• Work instructions
In the entries below, some lines hold the string "load"; please say how many, giving the number and nothing else.
- - - - -
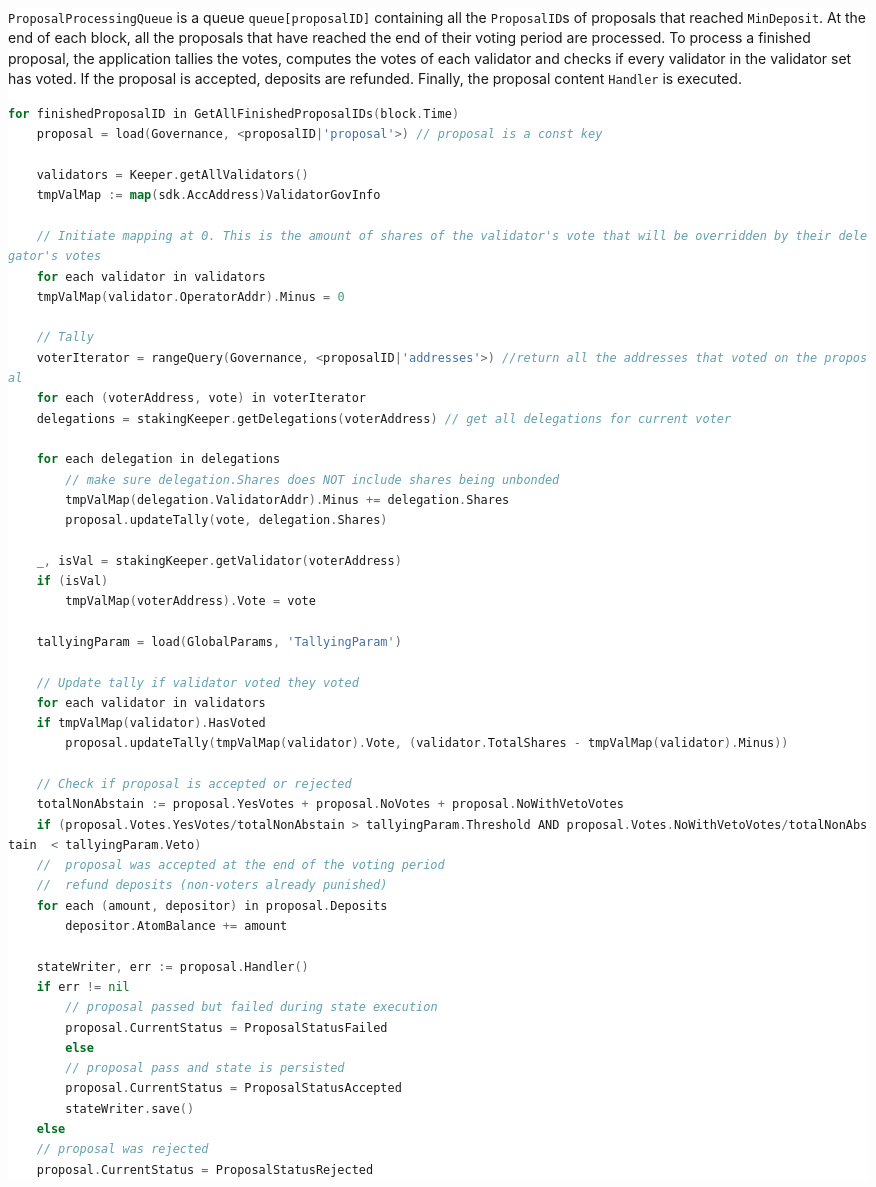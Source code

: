 `ProposalProcessingQueue` is a queue `queue[proposalID]` containing all the `ProposalID`s of proposals that reached `MinDeposit`. At the end of each block, all the proposals that have reached the end of their voting period are processed. To process a finished proposal, the application tallies the votes, computes the votes of each validator and checks if every validator in the validator set has voted. If the proposal is accepted, deposits are refunded. Finally, the proposal content `Handler` is executed.

```go
for finishedProposalID in GetAllFinishedProposalIDs(block.Time)
	proposal = load(Governance, <proposalID|'proposal'>) // proposal is a const key

	validators = Keeper.getAllValidators()
	tmpValMap := map(sdk.AccAddress)ValidatorGovInfo

	// Initiate mapping at 0. This is the amount of shares of the validator's vote that will be overridden by their delegator's votes
	for each validator in validators
	tmpValMap(validator.OperatorAddr).Minus = 0

	// Tally
	voterIterator = rangeQuery(Governance, <proposalID|'addresses'>) //return all the addresses that voted on the proposal
	for each (voterAddress, vote) in voterIterator
	delegations = stakingKeeper.getDelegations(voterAddress) // get all delegations for current voter

	for each delegation in delegations
		// make sure delegation.Shares does NOT include shares being unbonded
		tmpValMap(delegation.ValidatorAddr).Minus += delegation.Shares
		proposal.updateTally(vote, delegation.Shares)

	_, isVal = stakingKeeper.getValidator(voterAddress)
	if (isVal)
		tmpValMap(voterAddress).Vote = vote

	tallyingParam = load(GlobalParams, 'TallyingParam')

	// Update tally if validator voted they voted
	for each validator in validators
	if tmpValMap(validator).HasVoted
		proposal.updateTally(tmpValMap(validator).Vote, (validator.TotalShares - tmpValMap(validator).Minus))

	// Check if proposal is accepted or rejected
	totalNonAbstain := proposal.YesVotes + proposal.NoVotes + proposal.NoWithVetoVotes
	if (proposal.Votes.YesVotes/totalNonAbstain > tallyingParam.Threshold AND proposal.Votes.NoWithVetoVotes/totalNonAbstain  < tallyingParam.Veto)
	//  proposal was accepted at the end of the voting period
	//  refund deposits (non-voters already punished)
	for each (amount, depositor) in proposal.Deposits
		depositor.AtomBalance += amount

	stateWriter, err := proposal.Handler()
	if err != nil
		// proposal passed but failed during state execution
		proposal.CurrentStatus = ProposalStatusFailed
		else
		// proposal pass and state is persisted
		proposal.CurrentStatus = ProposalStatusAccepted
		stateWriter.save()
	else
	// proposal was rejected
	proposal.CurrentStatus = ProposalStatusRejected

```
- - - - -
• Task answer
2